Thu 11 Jan 2007
Antique markets and scrumptious snacks make Tianjin a nice getaway destination. Spend a few days exploring the city’s narrow alleys, browsing its antique markets and sampling its famous snacks.
Over 600 years old, Tianjin, the largest port city in north China lies on the coast of the Bohai Sea. The city continues a legacy that’s both ancient and modern, Chinese and Western. Most of all, the city is known among Chinese cities for its colonial buildings in the former concession areas that still retain a European air of elegance.
There are over a 1,000 concession era buildings in Tianjin, the construction of which began in 1858 when the Qing court was forced to sign the Treaty of Tianjin allowing for the establishment of concessions in the city. Britain, France, Japan, Germany, Russia, Belgium, Italy and Austria divided parts of Tianjin. Each nation created their own self-sustaining walled enclaves, where their citizens could forget they were far from their native soil.
Walking down the Fifth Avenue or Chifeng Lu is like strolling down an old black and white movie. There are more than 230 buildings of English, French and Italian styles on Fifth Avenue alone. French buildings stand out among the crowd, especially on Chifeng Lu, which was the heart of the French zone. From Central Park, which used to be a French garden, six lanes branch out into downtown shopping areas.
Fifth Avenue was once a seedy den of traitors and intrigue. Before 1949, the street was known as the Governors’ Street due to the number of warlords and politicians who made this street their refuge after being disposed or run out of office in the mercurial world of Chinese politics. Many Chinese celebrities also made their home in this stylish area in an effort to escape the chaos of the era.
From high treason to high fashion, Chifeng Lu now forms the core of Tianjin’s fashion scene. The street, home to rows of hip clothing shops with funky names like Bomb Plastic, Bubbly Disco and Rome Holiday, the young and fashionable swarm to this area for the latest in haute couture.
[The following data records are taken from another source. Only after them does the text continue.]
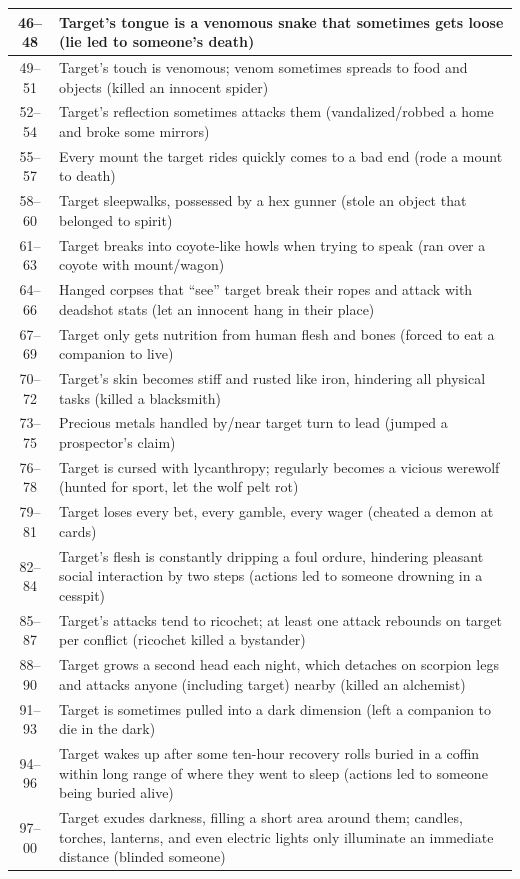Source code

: \begin{longtable}{| c | p{15cm} |}
46–48  & Target’s tongue is a venomous snake that sometimes gets loose (lie led to someone’s death)  \\ \hline
49–51  & Target’s touch is venomous; venom sometimes spreads to food and objects (killed an innocent spider)  \\ \hline
52–54  & Target’s reflection sometimes attacks them (vandalized/robbed a home and broke some mirrors)  \\ \hline
55–57  & Every mount the target rides quickly comes to a bad end (rode a mount to death)  \\ \hline
58–60  & Target sleepwalks, possessed by a hex gunner (stole an object that belonged to spirit)  \\ \hline
61–63  & Target breaks into coyote‑like howls when trying to speak (ran over a coyote with mount/wagon)  \\ \hline
64–66  & Hanged corpses that “see” target break their ropes and attack with deadshot stats (let an innocent hang in their place)  \\ \hline
67–69  & Target only gets nutrition from human flesh and bones (forced to eat a companion to live)  \\ \hline
70–72  & Target’s skin becomes stiff and rusted like iron, hindering all physical tasks (killed a blacksmith)  \\ \hline
73–75  & Precious metals handled by/near target turn to lead (jumped a prospector’s claim)  \\ \hline
76–78  & Target is cursed with lycanthropy; regularly becomes a vicious werewolf (hunted for sport, let the wolf pelt rot)  \\ \hline
79–81  & Target loses every bet, every gamble, every wager (cheated a demon at cards)  \\ \hline
82–84  & Target’s flesh is constantly dripping a foul ordure, hindering pleasant social interaction by two steps (actions led to someone drowning in a cesspit) \\ \hline 
85–87  & Target’s attacks tend to ricochet; at least one attack rebounds on target per conflict (ricochet killed a bystander)  \\ \hline
88–90  & Target grows a second head each night, which detaches on scorpion legs and attacks anyone (including target) nearby (killed an alchemist)  \\ \hline
91–93  & Target is sometimes pulled into a dark dimension (left a companion to die in the dark)  \\ \hline
94–96  & Target wakes up after some ten-hour recovery rolls buried in a coffin within long range of where they went to sleep (actions led to someone being buried alive)  \\ \hline
97–00  & Target exudes darkness, filling a short area around them; candles, torches, lanterns, and even electric lights only illuminate an immediate distance (blinded someone) \\ \hline 

\end{longtable}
Not only did the foreign residents build charming homes, they also left many places of worship in the city. Among them, the Wanghai Lou Cathedral (wànghǎi lóu jiàotáng 望海楼教堂) has experienced dramatic ups and downs, emblematic of China’s turbulent past with the west. The cathedral, located by the Shizi Lin Bridge (shīzi lín qiáo狮子林桥), north of the Haihe River, was first built in 1869 by French Catholics and over the years was destroyed and rebuilt several times over and is now once again an active place of worship.
Unlike the many Chinese cities, Buddhist temples don’t dominate the places of worship in Tianjin. The largest and best-maintained temple is the Grand Mercy Temple (dàbēi chánsì大悲禅寺) beside the Jingang Bridge in the Hebei District. More than 300 years old, it’s been home to some outstanding bronze, stone and wooden statues dating back several hundred years.
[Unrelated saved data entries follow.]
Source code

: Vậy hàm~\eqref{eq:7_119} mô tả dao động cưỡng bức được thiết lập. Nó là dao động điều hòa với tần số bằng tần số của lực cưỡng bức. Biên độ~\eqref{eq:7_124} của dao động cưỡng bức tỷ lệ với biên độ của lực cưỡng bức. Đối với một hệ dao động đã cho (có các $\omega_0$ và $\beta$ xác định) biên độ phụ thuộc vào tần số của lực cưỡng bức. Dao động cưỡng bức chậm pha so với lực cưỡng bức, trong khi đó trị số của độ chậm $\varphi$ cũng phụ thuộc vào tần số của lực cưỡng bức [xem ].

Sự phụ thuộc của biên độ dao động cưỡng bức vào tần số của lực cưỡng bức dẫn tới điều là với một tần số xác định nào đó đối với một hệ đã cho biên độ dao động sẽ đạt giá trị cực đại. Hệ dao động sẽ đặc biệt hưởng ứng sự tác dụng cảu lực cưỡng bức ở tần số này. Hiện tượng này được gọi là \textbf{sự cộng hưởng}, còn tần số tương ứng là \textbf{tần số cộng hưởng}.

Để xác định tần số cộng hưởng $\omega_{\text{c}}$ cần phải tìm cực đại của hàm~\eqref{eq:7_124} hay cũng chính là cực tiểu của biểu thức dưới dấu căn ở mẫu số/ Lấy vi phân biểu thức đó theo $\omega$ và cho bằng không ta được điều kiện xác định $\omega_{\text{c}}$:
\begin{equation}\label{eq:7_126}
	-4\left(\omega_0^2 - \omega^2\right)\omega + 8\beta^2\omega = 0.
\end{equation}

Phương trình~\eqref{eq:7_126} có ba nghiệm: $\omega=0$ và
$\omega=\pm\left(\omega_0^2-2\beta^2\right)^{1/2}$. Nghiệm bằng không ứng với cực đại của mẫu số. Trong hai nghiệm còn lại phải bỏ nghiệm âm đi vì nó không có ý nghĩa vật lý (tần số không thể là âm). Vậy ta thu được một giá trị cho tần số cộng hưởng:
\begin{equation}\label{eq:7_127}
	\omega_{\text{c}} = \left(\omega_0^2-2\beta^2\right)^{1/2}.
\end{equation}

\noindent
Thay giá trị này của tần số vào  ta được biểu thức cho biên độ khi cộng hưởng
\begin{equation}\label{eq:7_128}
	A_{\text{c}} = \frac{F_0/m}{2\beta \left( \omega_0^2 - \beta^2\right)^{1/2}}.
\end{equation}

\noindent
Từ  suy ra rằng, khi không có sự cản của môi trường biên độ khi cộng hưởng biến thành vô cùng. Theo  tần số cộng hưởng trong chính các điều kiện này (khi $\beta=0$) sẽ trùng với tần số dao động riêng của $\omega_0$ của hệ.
The streets in Tianjin tend to be twisty mazes. Once you step off the main boulevard, it’s easy to get lost in the labyrinth of old concession era and Chinese style buildings. The small streets are great for those looking for a cozy hutong adventure through the narrow alleyways. A great way to get about the city’s narrow streets is to rent a bike for the day.
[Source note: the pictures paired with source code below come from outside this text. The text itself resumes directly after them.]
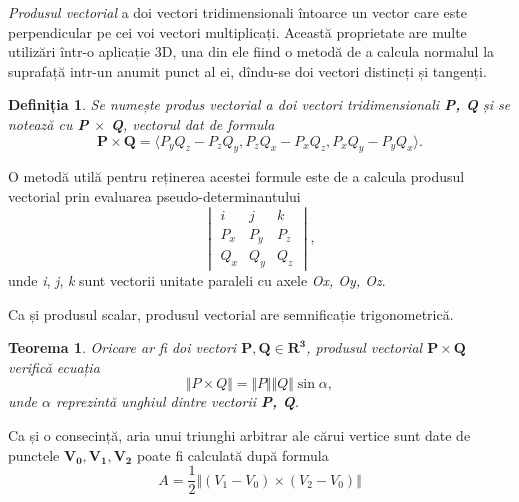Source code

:\textit{Produsul vectorial} a doi vectori tridimensionali întoarce un vector
care este perpendicular pe cei voi vectori multiplicați. Această proprietate are
multe utilizări într-o aplicație 3D, una din ele fiind o metodă de a calcula
normalul la suprafață intr-un anumit punct al ei, dîndu-se doi vectori distincți
și tangenți.

\newtheorem{crossproduct_def}[vector_arith]{Definiția}
\begin{crossproduct_def}
Se numește produs vectorial a doi vectori tridimensionali \textbf{P, Q} și se
notează cu \textbf{P $\times$ Q}, vectorul dat de formula
\begin{equation}
\label{eq:vec:12}
\mathbf{P \times Q} = \langle P_yQ_z - P_zQ_y, P_zQ_x - P_xQ_z, P_xQ_y - P_yQ_x
\rangle.
\end{equation}
\end{crossproduct_def}
O metodă utilă pentru reținerea acestei formule este de a calcula produsul
vectorial prin evaluarea pseudo-determinantului
\begin{equation}
\begin{vmatrix}
i & j & k \\
P_x & P_y & P_z \\
Q_x & Q_y & Q_z
\end{vmatrix},
\end{equation} unde \textit{i}, \textit{j}, \textit{k} sunt vectorii unitate
paraleli cu axele \textit{Ox, Oy, Oz}.

\indent
Ca și produsul scalar, produsul vectorial are semnificație trigonometrică.

\newtheorem{crossproduct_trig}[vector_arith]{Teorema}
\begin{crossproduct_trig}
Oricare ar fi doi vectori $\mathbf{P, Q \in R^3}$, produsul vectorial
$\mathbf{P \times Q}$ verifică ecuația
\begin{equation}
\label{eq:vec:13}
\Vert P \times Q \Vert = \Vert P \Vert \Vert Q \Vert \sin \alpha,
\end{equation} unde $\alpha$ reprezintă unghiul dintre vectorii \textbf{P, Q}.
\end{crossproduct_trig}

Ca și o consecință, aria unui triunghi arbitrar ale cărui vertice sunt
date de punctele $\mathbf{V_0, V_1, V_2}$ poate fi calculată după formula
\begin{equation}
\label{eq:vec:cross_tri_area}
A = \frac{1}{2} \Vert (V_1 - V_0) \times (V_2 - V_0) \Vert
\end{equation}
Although Tianjin has over a century of western influence, the city has produced some of China’s best folk artists. The Old Culture Street (gǔwénhuà jiē古文化街), a reconstructed antique marketplace in the Nankai District, is a good place to scour for traditional Chinese art and souvenirs. Most of the items here, knick-knacks like meditation balls, stone seals and jade (or faux-jade) jewelry are aimed directly for tourists. There’s also a marvelous array of less common items such as traditional kites and clay figurines of mythological figures and opera characters available at many shops. These figurines (ní rén泥人) are famous in Tianjin, especially those made by the Zhang family. Unlike the colorful clay figures from other parts of China, the works by the Zhangs are a reflection on life, the eyes of these small mud men figurines express sorrow, happiness, joy and frustration. The Zhang’s and other shops selling these figurines can be found on the Old Culture Street.
During the Spring Festival (Chinese New Year), the marketplace is clogged with vendors selling paintings and calligraphy that are hung on doorways and windows for good luck in the New Year. A handful of shops sell these decorations all year around and they make for interesting gifts. During Spring Festival, the whole city is kitted out in red, whole windows are plastered with red paper cuttings (jiǎn zhǐ 剪纸) of flowers and good luck symbols. The normal grey drab of northern Chinese cities suddenly turns scarlet red as any available piece of frontage is pasted with these festive decorations.
People in Tianjin are also known as great talkers; they can yak on and on, which also makes them great arguers. Many of China’s most famous cross-talkers, comedians who give hilarious pun-filled monologues and dialogues hail from Tianjin. Even if you’re not fluent in Chinese, just observing the animated conversations of the locals will convince you that they’ve been given the gift of gab.